What is needed: Every line of the data below that holds the string "response" needs to be reported.
Segment Open
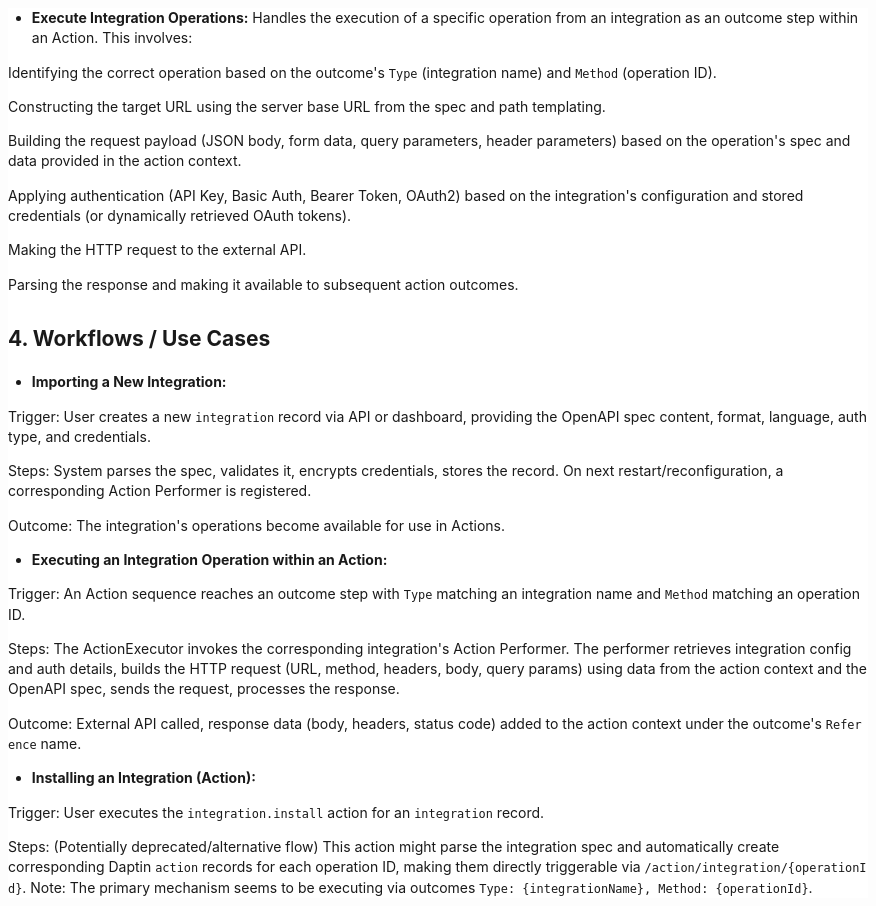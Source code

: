 - **Execute Integration Operations:** Handles the execution of a specific operation from an integration as an outcome
  step
  within an Action. This involves:

Identifying the correct operation based on the outcome's `Type` (integration name) and `Method` (operation ID).

Constructing the target URL using the server base URL from the spec and path templating.

Building the request payload (JSON body, form data, query parameters, header parameters) based on the operation's spec
and data provided in the action context.

Applying authentication (API Key, Basic Auth, Bearer Token, OAuth2) based on the integration's configuration and stored
credentials (or dynamically retrieved OAuth tokens).

Making the HTTP request to the external API.

Parsing the response and making it available to subsequent action outcomes.

## 4. **Workflows / Use Cases**

- **Importing a New Integration:**

Trigger: User creates a new `integration` record via API or dashboard, providing the OpenAPI spec content, format,
language, auth type, and credentials.

Steps: System parses the spec, validates it, encrypts credentials, stores the record. On next restart/reconfiguration, a
corresponding Action Performer is registered.

Outcome: The integration's operations become available for use in Actions.

- **Executing an Integration Operation within an Action:**

Trigger: An Action sequence reaches an outcome step with `Type` matching an integration name and `Method` matching an
operation ID.

Steps: The ActionExecutor invokes the corresponding integration's Action Performer. The performer retrieves integration
config and auth details, builds the HTTP request (URL, method, headers, body, query params) using data from the action
context and the OpenAPI spec, sends the request, processes the response.

Outcome: External API called, response data (body, headers, status code) added to the action context under the
outcome's `Reference` name.

- **Installing an Integration (Action):**

Trigger: User executes the `integration.install` action for an `integration` record.

Steps: (Potentially deprecated/alternative flow) This action might parse the integration spec and automatically create
corresponding Daptin `action` records for each operation ID, making them directly triggerable
via `/action/integration/{operationId}`. Note: The primary mechanism seems to be executing via
outcomes `Type: {integrationName}, Method: {operationId}`.
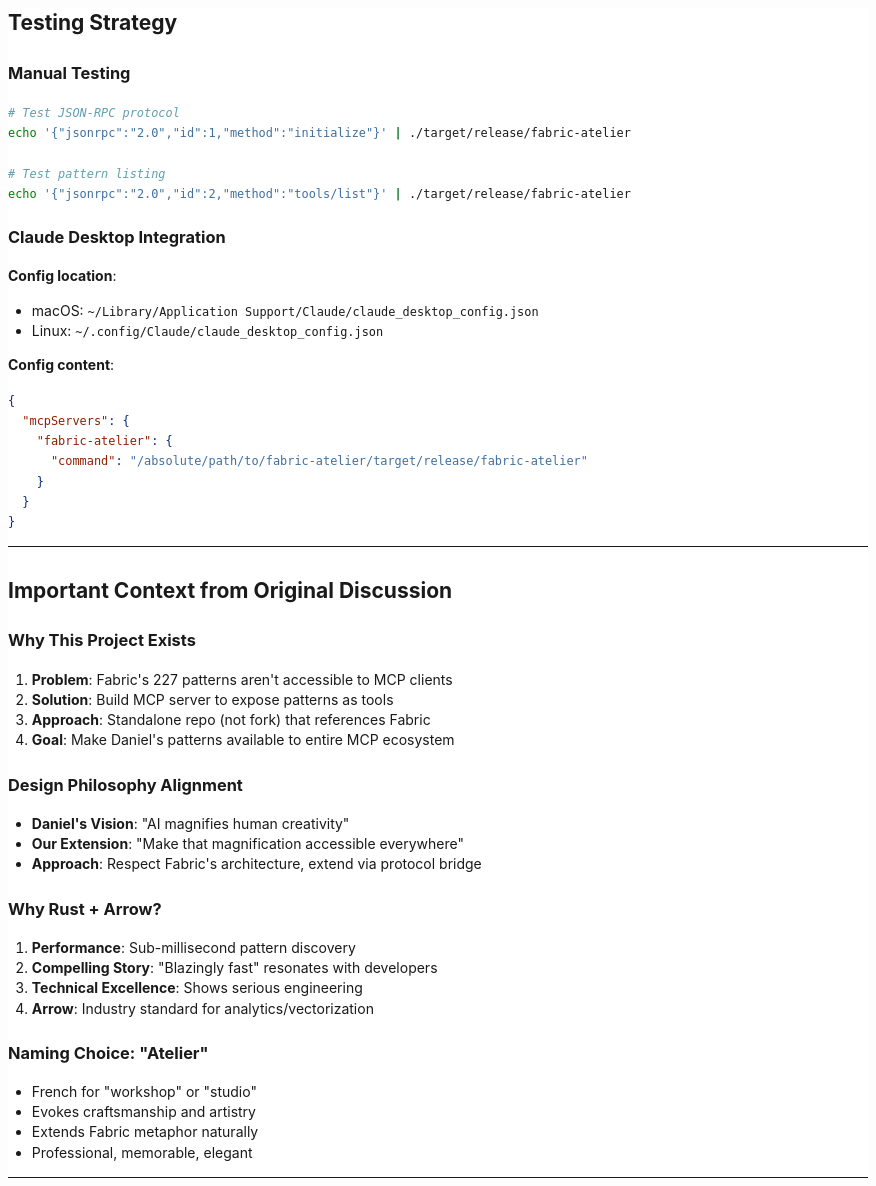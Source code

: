 
## Testing Strategy

### Manual Testing
```bash
# Test JSON-RPC protocol
echo '{"jsonrpc":"2.0","id":1,"method":"initialize"}' | ./target/release/fabric-atelier

# Test pattern listing
echo '{"jsonrpc":"2.0","id":2,"method":"tools/list"}' | ./target/release/fabric-atelier
```

### Claude Desktop Integration
**Config location**:
- macOS: `~/Library/Application Support/Claude/claude_desktop_config.json`
- Linux: `~/.config/Claude/claude_desktop_config.json`

**Config content**:
```json
{
  "mcpServers": {
    "fabric-atelier": {
      "command": "/absolute/path/to/fabric-atelier/target/release/fabric-atelier"
    }
  }
}
```

---

## Important Context from Original Discussion

### Why This Project Exists
1. **Problem**: Fabric's 227 patterns aren't accessible to MCP clients
2. **Solution**: Build MCP server to expose patterns as tools
3. **Approach**: Standalone repo (not fork) that references Fabric
4. **Goal**: Make Daniel's patterns available to entire MCP ecosystem

### Design Philosophy Alignment
- **Daniel's Vision**: "AI magnifies human creativity"
- **Our Extension**: "Make that magnification accessible everywhere"
- **Approach**: Respect Fabric's architecture, extend via protocol bridge

### Why Rust + Arrow?
1. **Performance**: Sub-millisecond pattern discovery
2. **Compelling Story**: "Blazingly fast" resonates with developers
3. **Technical Excellence**: Shows serious engineering
4. **Arrow**: Industry standard for analytics/vectorization

### Naming Choice: "Atelier"
- French for "workshop" or "studio"
- Evokes craftsmanship and artistry
- Extends Fabric metaphor naturally
- Professional, memorable, elegant

---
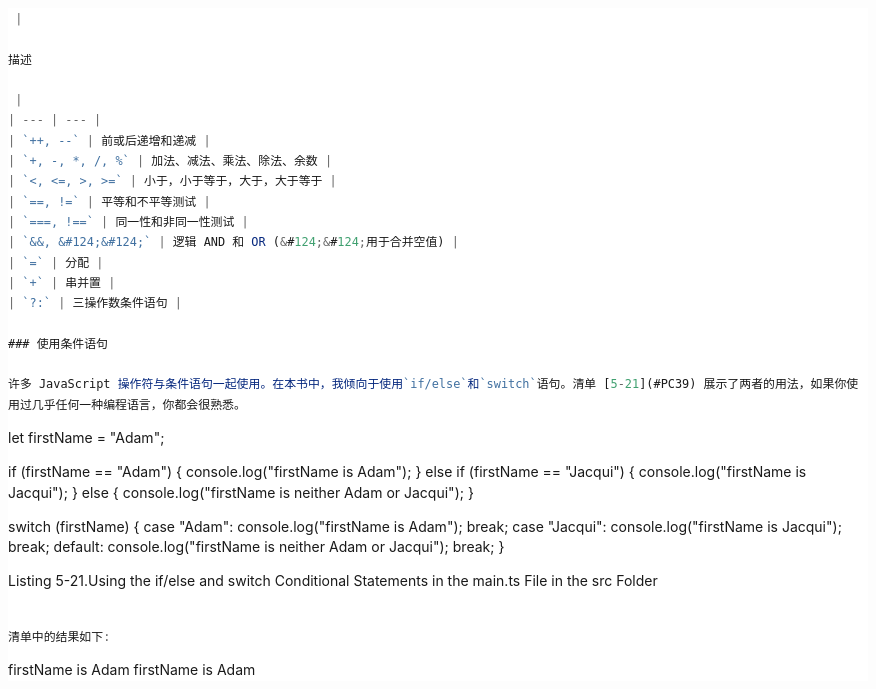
 ```ts
 | 

描述

 |
| --- | --- |
| `++, --` | 前或后递增和递减 |
| `+, -, *, /, %` | 加法、减法、乘法、除法、余数 |
| `<, <=, >, >=` | 小于，小于等于，大于，大于等于 |
| `==, !=` | 平等和不平等测试 |
| `===, !==` | 同一性和非同一性测试 |
| `&&, &#124;&#124;` | 逻辑 AND 和 OR (&#124;&#124;用于合并空值) |
| `=` | 分配 |
| `+` | 串并置 |
| `?:` | 三操作数条件语句 |

### 使用条件语句

许多 JavaScript 操作符与条件语句一起使用。在本书中，我倾向于使用`if/else`和`switch`语句。清单 [5-21](#PC39) 展示了两者的用法，如果你使用过几乎任何一种编程语言，你都会很熟悉。

```
let firstName = "Adam";

if (firstName == "Adam") {
    console.log("firstName is Adam");
} else if (firstName == "Jacqui") {
    console.log("firstName is Jacqui");
} else {
    console.log("firstName is neither Adam or Jacqui");
}

switch (firstName) {
    case "Adam":
        console.log("firstName is Adam");
        break;
    case "Jacqui":
        console.log("firstName is Jacqui");
        break;
    default:
        console.log("firstName is neither Adam or Jacqui");
        break;
}

Listing 5-21.Using the if/else and switch Conditional Statements in the main.ts File in the src Folder

```ts

清单中的结果如下:

```
firstName is Adam
firstName is Adam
Segment Closed
Final answer:
Parsing the response and making it available to subsequent action outcomes.
context and the OpenAPI spec, sends the request, processes the response.
Outcome: External API called, response data (body, headers, status code) added to the action context under the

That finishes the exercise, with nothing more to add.